This post is published in conjunction with the Latin American Studies Association congress in Boston. Check for other posts from the conference. #LASA2019
The following excerpt is from Abstract Crossings: Cultural Exchange between Argentina and Brazil by María Amalia García. This is the first book in the new Studies on Latin American Art series, supported by a gift from the Institute for Studies on Latin American Art (ISLAA).
In the midfifties, abstract art took hold of the Latin American art scene. It expanded until it became synonymous with modern art, and its growing hegemony even affected daily life, which took on a new appearance. The visual imaginary of the fifties came to consist of paintings with straight lines; posters, murals, and landscapes based on geometric structures; and dresses and tablecloths with patterns of squares, circles, and triangles.
This book analyzes the relationship between, on the one hand, the emergence of abstract visions among avant-garde groups and, on the other, the institutionalization and newfound hegemony of abstract poetics as part of the region’s imaginary of modernization. I focus mainly on Argentina and Brazil because of the constant and abundant artistic-institutional exchange between the two countries, and because of the shared emphasis on abstraction, which a range of sectors in both countries viewed as an active force in the project of sociocultural transformation. Unlike earlier studies of the growth of abstraction, which have addressed it in a single nation, I propose a regional approach for the sake of a broader analysis of how abstract poetics took shape in a number of South American cities.

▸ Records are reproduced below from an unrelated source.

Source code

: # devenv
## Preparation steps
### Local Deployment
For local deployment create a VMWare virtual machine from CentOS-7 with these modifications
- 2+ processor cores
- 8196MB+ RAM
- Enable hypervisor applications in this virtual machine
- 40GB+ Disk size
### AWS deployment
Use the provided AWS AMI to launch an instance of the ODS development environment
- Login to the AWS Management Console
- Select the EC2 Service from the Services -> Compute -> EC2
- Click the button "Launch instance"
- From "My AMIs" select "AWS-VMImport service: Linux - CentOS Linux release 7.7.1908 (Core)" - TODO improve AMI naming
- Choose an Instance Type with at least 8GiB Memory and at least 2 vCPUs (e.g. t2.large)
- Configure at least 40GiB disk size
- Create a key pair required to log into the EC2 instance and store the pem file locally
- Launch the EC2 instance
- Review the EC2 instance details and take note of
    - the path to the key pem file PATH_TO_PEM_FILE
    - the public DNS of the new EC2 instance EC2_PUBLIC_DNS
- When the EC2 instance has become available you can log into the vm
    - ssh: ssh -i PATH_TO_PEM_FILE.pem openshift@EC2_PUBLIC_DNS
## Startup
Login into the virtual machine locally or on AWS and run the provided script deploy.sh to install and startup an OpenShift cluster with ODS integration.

Looking beyond national borders means drawing other maps on the continent by linking cultural scenes that may seem autonomous. A regional vision provides another dimension to our understanding of formulations and events previously studied separately; it sheds light on clusters of connections that have been largely ignored. My approach here has two aims: first, to reconstruct the networks of cultural contacts between regional and international communities tied to abstraction and, second, to provide a comparative analysis of the art scenes in which abstract projects emerged and that they formed part of. Although there were major differences in the circumstances of, and issues surrounding, how abstract art arose and later developed in Argentina and in Brazil, it shared a common basis in both countries, one that enables us to adopt a regional perspective.
In recent decades, abstract art has become a privileged focus in both Argentine and Brazilian art history. It is the object of academic study and the subject of a great many exhibitions at international cultural centers; abstract works have been acquired by pub- lic and private collections. This recognition evidences a valorization of abstract poetics, one that began in the seventies and that, since the nineties, has become more and more important on the art market. Indeed, because the contemporary art world has focused on avant-garde abstract works, they are now seen as epitomizing the modern tradition in Latin America.

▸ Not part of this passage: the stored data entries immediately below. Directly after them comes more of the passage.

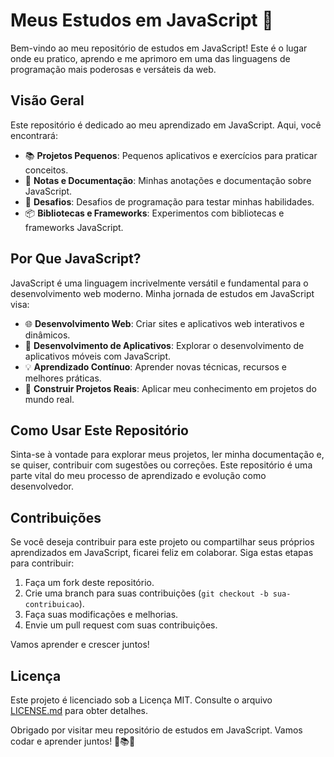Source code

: # Meus Estudos em JavaScript 🚀

Bem-vindo ao meu repositório de estudos em JavaScript! Este é o lugar onde eu pratico, aprendo e me aprimoro em uma das linguagens de programação mais poderosas e versáteis da web.

## Visão Geral

Este repositório é dedicado ao meu aprendizado em JavaScript. Aqui, você encontrará:

- 📚 **Projetos Pequenos**: Pequenos aplicativos e exercícios para praticar conceitos.
- 📘 **Notas e Documentação**: Minhas anotações e documentação sobre JavaScript.
- 🧩 **Desafios**: Desafios de programação para testar minhas habilidades.
- 📦 **Bibliotecas e Frameworks**: Experimentos com bibliotecas e frameworks JavaScript.

## Por Que JavaScript?

JavaScript é uma linguagem incrivelmente versátil e fundamental para o desenvolvimento web moderno. Minha jornada de estudos em JavaScript visa:

- 🌐 **Desenvolvimento Web**: Criar sites e aplicativos web interativos e dinâmicos.
- 🤖 **Desenvolvimento de Aplicativos**: Explorar o desenvolvimento de aplicativos móveis com JavaScript.
- 💡 **Aprendizado Contínuo**: Aprender novas técnicas, recursos e melhores práticas.
- 🚀 **Construir Projetos Reais**: Aplicar meu conhecimento em projetos do mundo real.

## Como Usar Este Repositório

Sinta-se à vontade para explorar meus projetos, ler minha documentação e, se quiser, contribuir com sugestões ou correções. Este repositório é uma parte vital do meu processo de aprendizado e evolução como desenvolvedor.

## Contribuições

Se você deseja contribuir para este projeto ou compartilhar seus próprios aprendizados em JavaScript, ficarei feliz em colaborar. Siga estas etapas para contribuir:

1. Faça um fork deste repositório.
2. Crie uma branch para suas contribuições (`git checkout -b sua-contribuicao`).
3. Faça suas modificações e melhorias.
4. Envie um pull request com suas contribuições.

Vamos aprender e crescer juntos!

## Licença

Este projeto é licenciado sob a Licença MIT. Consulte o arquivo [LICENSE.md](LICENSE.md) para obter detalhes.

Obrigado por visitar meu repositório de estudos em JavaScript. Vamos codar e aprender juntos! 🌟📚🚀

Some art historical discourses have viewed the Latin American abstract avant-garde as derivative in relation to the European historical avant-garde. But in my view, the intensive development of abstraction in South America requires alternative explanations. The formulations of abstract art in Latin America did not merely repeat the trends that emerged in Europe in the first decades of the twentieth century; they were, rather, ret- roactive codifications, rereadings of the anticipatory and transformative power of those avant-gardes (Foster 2001). Indeed, it could even be argued that the full potential of the early European avant-gardes’ agendas came to fruition in the recodifications enacted by abstract artists in Latin America. That perspective enables us to shake up the “myth of origin” and to rethink the antinomy of novelty/repetition, that is, to reformulate the question of who came first based on a heterogeneous vision of time (Didi-Huberman 2006, 18–25).